The Educational Testing Service, a national, private nonprofit group which administers several standardized tests, including the GRE, GMAT and TOEFL, has agreed to stop “flagging” or placing asterisks or similar symbols on the score reports of students with disabilities to indicate that a test-taker is disabled.

Senior mechanical engineering major Jeremy Johansen, who is also the treasurer for the National Alliance of Blind Students, fought to discontinue ETS’s flagging.

On Jan. 20, Johansen took the GRE as part of the process of applying to graduate schools. Because Johansen took the Braille version of the test instead of the computerized version, he was not able to receive his scores immediately. Instead, Johansen’s unofficial scores arrived Feb. 21, which meant that none of the colleges he applied to received his scores.

“I had an awful experience with it,” he said.

Johansen contacted ETS last fall while he was applying for GRE materials. He said, however, that he found both the ETS website and 800 number virtually useless in finding out what sort of accommodations ETS makes for disabled students.

The National Alliance of Blind Students and the American Council for the Blind worked together to create a resolution asking ETS to make specific changes in policy that will protect the rights of disabled students taking standardized tests.

The discontinuation of flagging is the first step in many changes that the National Alliance of Blind Students hopes to stimulate in the near future. Johansen would like to see the implementation of computerized software that reads the test on the screen to the test-taker, so that blind students will be able to take the computerized test as well and will be able to receive their scores immediately.

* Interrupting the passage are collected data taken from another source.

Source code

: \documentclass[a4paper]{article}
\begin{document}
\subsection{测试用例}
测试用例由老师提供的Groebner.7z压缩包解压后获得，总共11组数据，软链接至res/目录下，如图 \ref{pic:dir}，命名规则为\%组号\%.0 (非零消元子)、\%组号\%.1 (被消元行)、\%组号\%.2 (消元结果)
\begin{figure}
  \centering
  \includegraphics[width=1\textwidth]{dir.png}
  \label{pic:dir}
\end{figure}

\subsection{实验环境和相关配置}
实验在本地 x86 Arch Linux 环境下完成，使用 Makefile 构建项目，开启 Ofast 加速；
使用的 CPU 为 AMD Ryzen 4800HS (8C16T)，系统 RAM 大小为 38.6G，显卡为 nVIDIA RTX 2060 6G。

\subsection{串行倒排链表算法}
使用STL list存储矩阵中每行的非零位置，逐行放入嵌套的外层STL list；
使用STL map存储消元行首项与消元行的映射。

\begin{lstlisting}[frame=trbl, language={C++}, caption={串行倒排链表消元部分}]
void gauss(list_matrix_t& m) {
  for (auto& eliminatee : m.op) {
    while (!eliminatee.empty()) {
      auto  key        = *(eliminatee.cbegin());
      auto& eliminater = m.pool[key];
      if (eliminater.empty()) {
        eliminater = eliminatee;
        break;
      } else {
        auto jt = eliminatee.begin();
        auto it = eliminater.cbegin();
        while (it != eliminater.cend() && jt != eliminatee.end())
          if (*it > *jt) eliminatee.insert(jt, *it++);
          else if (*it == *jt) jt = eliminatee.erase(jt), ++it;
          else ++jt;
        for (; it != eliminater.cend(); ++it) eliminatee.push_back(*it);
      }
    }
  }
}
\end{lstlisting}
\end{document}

The National Alliance of Blind Students is drafting a letter that details additional concerns regarding ETS’s policy on standardized testing options for disabled students. The letter addresses the delay in receiving scores, the use of new technological devices to help disabled students take the test more easily and the ineffectiveness of test preparation material for disabled students. Blind students cannot use the preparation materials for ETS’s standardized tests.

Both the National Alliance of Blind Students and the Commission on Disability Access (C.O.D.A.) are pleased to see ETS change its policy.

“I feel very optimistic about ETS and the progress they’re making in making the test more accessible,” Johansen said. “This is a really good thing. Definitely a step in the right direction.”

“This is a huge change for educational testing,” C.O.D.A. founder Mel Fabi said. “I think a lot of students underestimate the power for change. A member of C.O.D.A. made a national change. I think that’s so amazing. It’s incredible.”